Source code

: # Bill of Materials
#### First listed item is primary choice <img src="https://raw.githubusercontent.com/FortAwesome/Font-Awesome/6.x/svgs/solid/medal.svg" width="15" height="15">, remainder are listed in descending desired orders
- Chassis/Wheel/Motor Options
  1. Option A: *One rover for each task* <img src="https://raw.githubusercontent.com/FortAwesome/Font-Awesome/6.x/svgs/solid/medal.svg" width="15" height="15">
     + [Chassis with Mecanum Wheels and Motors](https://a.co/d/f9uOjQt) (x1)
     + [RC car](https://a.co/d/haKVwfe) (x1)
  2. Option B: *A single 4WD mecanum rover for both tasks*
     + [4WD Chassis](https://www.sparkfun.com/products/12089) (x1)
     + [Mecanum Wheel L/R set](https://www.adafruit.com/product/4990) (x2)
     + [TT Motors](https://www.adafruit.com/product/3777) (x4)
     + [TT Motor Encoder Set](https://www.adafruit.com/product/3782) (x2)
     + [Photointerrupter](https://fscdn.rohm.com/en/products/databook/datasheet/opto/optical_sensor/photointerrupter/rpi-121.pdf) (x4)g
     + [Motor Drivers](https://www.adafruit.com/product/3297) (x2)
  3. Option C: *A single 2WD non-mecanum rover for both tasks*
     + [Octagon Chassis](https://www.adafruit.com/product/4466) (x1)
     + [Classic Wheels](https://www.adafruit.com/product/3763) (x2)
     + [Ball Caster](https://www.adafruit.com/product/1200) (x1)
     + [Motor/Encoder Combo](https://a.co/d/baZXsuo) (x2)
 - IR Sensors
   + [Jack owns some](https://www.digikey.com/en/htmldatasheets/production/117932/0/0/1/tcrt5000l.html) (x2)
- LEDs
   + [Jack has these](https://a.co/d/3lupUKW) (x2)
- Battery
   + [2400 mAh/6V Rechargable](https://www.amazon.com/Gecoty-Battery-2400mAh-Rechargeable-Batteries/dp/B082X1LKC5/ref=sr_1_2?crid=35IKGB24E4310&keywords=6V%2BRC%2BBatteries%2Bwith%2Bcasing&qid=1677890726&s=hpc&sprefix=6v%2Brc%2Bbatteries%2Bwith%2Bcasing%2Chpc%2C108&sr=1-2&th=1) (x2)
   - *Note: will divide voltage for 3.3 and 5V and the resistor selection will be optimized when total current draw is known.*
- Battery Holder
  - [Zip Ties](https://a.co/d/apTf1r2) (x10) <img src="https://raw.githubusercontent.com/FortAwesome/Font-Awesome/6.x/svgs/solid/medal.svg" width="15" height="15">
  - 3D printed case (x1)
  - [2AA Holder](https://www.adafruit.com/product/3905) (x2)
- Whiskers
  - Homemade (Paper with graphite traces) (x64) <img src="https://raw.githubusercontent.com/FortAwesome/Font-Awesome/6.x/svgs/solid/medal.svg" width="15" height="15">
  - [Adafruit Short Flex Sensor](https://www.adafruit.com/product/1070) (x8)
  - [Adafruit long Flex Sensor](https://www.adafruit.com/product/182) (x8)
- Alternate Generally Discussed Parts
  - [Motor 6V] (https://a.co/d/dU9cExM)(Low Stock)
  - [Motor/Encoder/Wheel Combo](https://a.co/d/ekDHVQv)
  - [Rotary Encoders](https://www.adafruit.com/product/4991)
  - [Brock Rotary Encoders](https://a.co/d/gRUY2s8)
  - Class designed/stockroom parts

== Task description ==
Lines holding "Combo" in the data above: copy each of them.

== Your response ==
     + [Motor/Encoder Combo](https://a.co/d/baZXsuo) (x2)
  - [Motor/Encoder/Wheel Combo](https://a.co/d/ekDHVQv)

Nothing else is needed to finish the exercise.